As for the prescription of the decommissioning of "carcasses", many more will either condemn or support this decision, but hardly anyone will think about the expediency of this decision after this catastrophe. The technical condition of the aircraft did not cause any complaints from specialists, and the established cause of the crash is the human factor version, i.e. pilot error. It means that if Tu was taken out of service, for obvious and reasonable reasons, it was necessary to do this much earlier, because the prototypes of the aircraft were created in 1960's, and the last one was released in 1987. Either it becomes unclear why this decision was made on such an urgent basis. The success of the SSJ can indeed be an explanation of this fact - replacing the fleet of airliners can substantially fill with orders the factories of the domestic industry, which will give a big boost to Russian aviation. Those. It turns out such a decision: “shoot a hunted horse” so that the new stallion takes its place in the stalls. In fact, there is no cynicism in such a hypothetical decision, because no one really argues with the dilapidation of the aircraft fleet, and we don’t have another new domestic airliner, so the policy should not be accused of selectively lobbying business, since such a decision will benefit the whole country .



But back to the cause of the disaster. Crashed near Petrozavodsk, the Tu-134 was by no means the first aircraft crashed due to pilot error. Against this background, the accusations of catastrophic state of the aircraft seem a bit deceptive, because the planes flew forty and fifty years ago, and what has changed by now, the air? No, the attitude and legislation to the standards of aircraft maintenance and flights has changed. Even if we recall the reasons for the acclaimed air crashes, such reasons as the errors of dispatchers, poor-quality and diluted fuel with water, as well as incomplete pre-flight maintenance, come to mind. Thus, it turns out that airplanes fly steadily, despite their age, but if they are deprived of their respective operational measures, then accidents cannot be avoided. Here, the fate of SSJ 100 aircraft scares a little, because even a new and, what is not the same, modern aircraft is not insured against a catastrophe due to the banal sloppiness of airline employees, airports and other personnel. As for pilot's mistakes, these are problems caused not only by human qualities, but also problems in the Russian flight school - when there are no new airplanes to fly, then it is not surprising that there are no new airplanes to learn how to fly. Do not forget that modern aircraft is not only a lot of high-tech mechanisms and devices, but also the most sophisticated electronics. Even aircraft manufactured during the Soviet period underwent all sorts of upgrades and retrofits, and this was mainly related to electronic stuffing. Another thing is that for some reason, the simulators and training aircraft were reequipped last, or rather the fact that the aircraft were re-equipped by commercial airlines in order to fall under modern flight standards, while flight schools remain state educational institutions and, apparently, , do not have sufficient funding.

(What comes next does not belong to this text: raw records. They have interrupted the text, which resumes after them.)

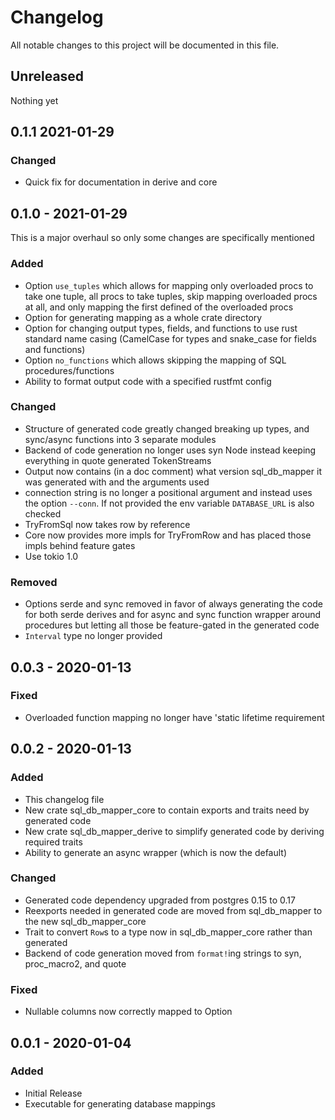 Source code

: # Changelog

All notable changes to this project will be documented in this file.


## Unreleased
Nothing yet

## 0.1.1 2021-01-29
### Changed
- Quick fix for documentation in derive and core

## 0.1.0 - 2021-01-29
This is a major overhaul so only some changes are specifically mentioned
### Added
- Option `use_tuples` which allows for mapping only overloaded procs to take one tuple, all procs to take tuples, skip mapping overloaded procs at all, and only mapping the first defined of the overloaded procs
- Option for generating mapping as a whole crate directory
- Option for changing output types, fields, and functions to use rust standard name casing (CamelCase for types and snake_case for fields and functions)
- Option `no_functions` which allows skipping the mapping of SQL procedures/functions
- Ability to format output code with a specified rustfmt config

### Changed
- Structure of generated code greatly changed breaking up types, and sync/async functions into 3 separate modules
- Backend of code generation no longer uses syn Node instead keeping everything in quote generated TokenStreams
- Output now contains (in a doc comment) what version sql_db_mapper it was generated with and the arguments used
- connection string is no longer a positional argument and instead uses the option `--conn`. If not provided the env variable `DATABASE_URL` is also checked
- TryFromSql now takes row by reference
- Core now provides more impls for TryFromRow and has placed those impls behind feature gates
- Use tokio 1.0

### Removed
- Options serde and sync removed in favor of always generating the code for both serde derives and for async and sync function wrapper around procedures but letting all those be feature-gated in the generated code
- `Interval` type no longer provided

## 0.0.3 - 2020-01-13

### Fixed
- Overloaded function mapping no longer have 'static lifetime requirement

## 0.0.2 - 2020-01-13

### Added
- This changelog file
- New crate sql_db_mapper_core to contain exports and traits need by generated code
- New crate sql_db_mapper_derive to simplify generated code by deriving required traits
- Ability to generate an async wrapper (which is now the default)

### Changed
- Generated code dependency upgraded from postgres 0.15 to 0.17
- Reexports needed in generated code are moved from sql_db_mapper to the new sql_db_mapper_core
- Trait to convert `Row`s to a type now in sql_db_mapper_core rather than generated
- Backend of code generation moved from `format!`ing strings to syn, proc_macro2, and quote

### Fixed
- Nullable columns now correctly mapped to Option<T>

## 0.0.1 - 2020-01-04

### Added
- Initial Release
- Executable for generating database mappings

Summing up, it is worth noting that the catastrophe near Petrozavodsk could be one of the turning points in Russian aviation, given the decisions taken. Unfortunately, catastrophes and human sacrifices will always be used to cause a public outcry and, on this basis, to make, albeit correct, but belated decisions. It is sad to realize that even if tomorrow in domestic aviation everything starts to get better, then the impetus for changing the situation in the heads of many ordinary people will not be the success of SSJ 100, but a disaster with the death of people. Another thing is that it is possible to talk about intractable problems in Russian aviation for a long time, but while Russian planes are in operation, airlines are transporting passengers, design bureaus and aircraft factories produce and modernize new planes, and the state supports and finances this activity, the hope of a rebirth of Russian greatness civil aviation remains.